Source texts of formatted documents:
[Start of Attachment]

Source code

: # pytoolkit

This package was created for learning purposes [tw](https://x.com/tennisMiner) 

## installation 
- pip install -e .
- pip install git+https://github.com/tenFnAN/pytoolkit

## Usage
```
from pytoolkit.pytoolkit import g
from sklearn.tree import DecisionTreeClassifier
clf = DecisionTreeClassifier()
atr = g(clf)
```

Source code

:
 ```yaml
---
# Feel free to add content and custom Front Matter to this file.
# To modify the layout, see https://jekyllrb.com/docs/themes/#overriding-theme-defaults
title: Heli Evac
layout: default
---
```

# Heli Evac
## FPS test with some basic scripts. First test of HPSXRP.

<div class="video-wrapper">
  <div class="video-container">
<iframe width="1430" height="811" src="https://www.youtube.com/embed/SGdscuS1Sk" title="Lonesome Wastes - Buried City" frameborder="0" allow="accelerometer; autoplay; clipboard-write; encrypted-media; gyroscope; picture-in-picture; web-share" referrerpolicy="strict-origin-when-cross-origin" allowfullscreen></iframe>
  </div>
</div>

[End of Attachment]

#### [REQUIRED WORK]
Using the records above, report each line that contains the word "from" by copying it.

#### [SOLUTION BELOW]
from pytoolkit.pytoolkit import g
from sklearn.tree import DecisionTreeClassifier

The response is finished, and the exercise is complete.